Scientists mapped out the beat of our heart, here's what they found

They claim that it’s the first time such a detailed mapping of human heart cells has been achieved. The information from their study can drastically improve our understanding of the heart.

“This study sheds new light by defining the profiles of these (CCS) cells, as well as the multicellular niches they inhabit. This deeper understanding opens the door to better, targeted anti-arrhythmic therapies in the future,” he added.

What does the heart map reveal?

The current study is part of the Human Cell Atlas (HCA) program, a global research initiative that aims to fully map the 37.2 trillion cells that make up the human body. Over 2,900 scientists in 94 countries are working on this ambitious project. 

There are various methods to profile cells that form the different organs in our body. One such method is spatial transcriptomics which allows scientists to examine the RNA strands inside the genome of a cell. 

Dr. Cranley and his team studied healthy and diseased heart cells and mapped the differences in their respective RNA transcripts. These differences highlight the molecular changes that take place during the time a healthy cell turns into a diseased one.   

Here are some of the key findings revealed by the researchers:

• Glial cells, also found in the brain, have received limited attention in the heart. The study uncovers their physical interaction with CCS cells, suggesting a vital supportive role. Specifically, glial cells appear to communicate with pacemaker cells, guide nerve endings to them, and assist in releasing the neurotransmitter glutamate that changes the heart rate and cardiac output.

• Some muscle cells in a diseased heart produce Brain Natriuretic Peptide (BNP), a hormone that serves as a clinical biomarker for detecting heart failure.

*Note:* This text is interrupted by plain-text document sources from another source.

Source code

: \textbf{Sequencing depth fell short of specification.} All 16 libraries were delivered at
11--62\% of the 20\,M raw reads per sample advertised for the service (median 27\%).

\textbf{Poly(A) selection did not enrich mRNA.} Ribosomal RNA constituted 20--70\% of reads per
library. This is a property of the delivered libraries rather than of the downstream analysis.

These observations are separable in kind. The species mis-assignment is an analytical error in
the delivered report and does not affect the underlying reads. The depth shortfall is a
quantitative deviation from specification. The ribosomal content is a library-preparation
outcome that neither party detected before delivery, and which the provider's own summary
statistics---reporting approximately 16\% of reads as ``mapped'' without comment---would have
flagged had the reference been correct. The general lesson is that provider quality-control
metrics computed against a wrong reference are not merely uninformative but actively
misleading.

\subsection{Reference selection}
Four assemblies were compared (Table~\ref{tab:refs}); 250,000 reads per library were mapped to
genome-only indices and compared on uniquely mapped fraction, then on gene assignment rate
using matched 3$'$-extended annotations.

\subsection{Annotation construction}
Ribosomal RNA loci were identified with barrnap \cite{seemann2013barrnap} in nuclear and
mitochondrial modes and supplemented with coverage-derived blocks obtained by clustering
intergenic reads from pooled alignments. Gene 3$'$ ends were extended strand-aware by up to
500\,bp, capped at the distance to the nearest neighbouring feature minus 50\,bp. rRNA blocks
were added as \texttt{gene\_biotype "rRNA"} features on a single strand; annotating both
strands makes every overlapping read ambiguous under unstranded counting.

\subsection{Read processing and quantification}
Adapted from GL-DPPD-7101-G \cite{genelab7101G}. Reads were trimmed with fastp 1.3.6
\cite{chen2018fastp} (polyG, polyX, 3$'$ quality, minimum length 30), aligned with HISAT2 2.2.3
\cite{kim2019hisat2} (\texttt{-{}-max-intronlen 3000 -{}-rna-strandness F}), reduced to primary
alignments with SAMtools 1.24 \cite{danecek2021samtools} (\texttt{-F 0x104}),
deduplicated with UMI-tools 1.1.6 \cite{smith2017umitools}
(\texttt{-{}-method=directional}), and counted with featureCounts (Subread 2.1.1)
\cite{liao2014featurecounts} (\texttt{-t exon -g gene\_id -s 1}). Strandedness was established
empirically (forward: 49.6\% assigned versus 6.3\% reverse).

The researchers discovered that even healthy heart cells also produce some amount of BNP, and the number of such cells increases as the heart becomes more prone to failure. 

• The immune system is designed to protect the human heart from both internal and external threats. For instance, plasma cells located right outside our heart’s surface release antibodies to protect the heart from infections affecting nearby organs such as the lungs. 

“Using cutting-edge technologies, this research provides further intricate detail about the cells that make up specialized regions of the human heart and how those cells communicate with each other,” said Metin Avkiran, the director of the British Heart Foundation and an expert in molecular cardiology.

“The new findings on the heart’s electrical conduction system and its regulation are likely to open up new approaches to preventing and treating rhythm disturbances that can impair the heart’s function and may even become life-threatening,” he added.

Significance of the drug2cell tool

The European Bioinformatics Institute maintains a “manually curated database” (known as the ChEMBL database) containing information related to millions of bioactive molecules demonstrating drug-like behavior. 

The researchers utilized this information to create their drug2cell tool that draws upon the extensive database of 19 million drug-target interactions found in EBI’s ChEMBL database. It can forecast which cells a new drug is likely to target and what could be its side effects.

Certain drugs that are used for weight loss or to treat diabetes make the heart beat faster. Even scientists do not know why this happens, but thanks to the drugs2cell tool, the researchers were able to predict the expression of pacemaker cells against such drugs.

“The mechanism of activating and suppressing pacemaker cell genes is not clear, especially in humans. This is important for improving cell therapy to facilitate the production of pacemaker cells or to prevent the excessive spontaneous firing of cells. By understanding these cells at an individual genetic level, we can potentially develop new ways to improve heart treatments,” said Dr. Kazumasa Kanemaru, co-lead study author and a postdoc at Sanger. 

The study is published in the journal Nature.

Study Abstract:

The function of a cell is defined by its intrinsic characteristics and its niche: the tissue microenvironment in which it dwells. Here we combine single-cell and spatial transcriptomics data to discover cellular niches within eight regions of the human heart. We map cells to microanatomical locations and integrate knowledge-based and unsupervised structural annotations. We also profile the cells of the human cardiac conduction system. The results revealed their distinctive repertoire of ion channels, G-protein-coupled receptors (GPCRs) and regulatory networks, and implicated FOXP2 in the pacemaker phenotype. We show that the sinoatrial node is compartmentalized, with a core of pacemaker cells, fibroblasts and glial cells supporting glutamatergic signalling. Using a custom CellPhoneDB.org module, we identify trans-synaptic pacemaker cell interactions with glia. We introduce a druggable target prediction tool, drug2cell, which leverages single-cell profiles and drug–target interactions to provide mechanistic insights into the chronotropic effects of drugs, including GLP-1 analogues. In the epicardium, we show enrichment of both IgG+ and IgA+ plasma cells forming immune niches that may contribute to infection defence. Overall, we provide new clarity to cardiac electro-anatomy and immunology, and our suite of computational approaches can be applied to other tissues and organs.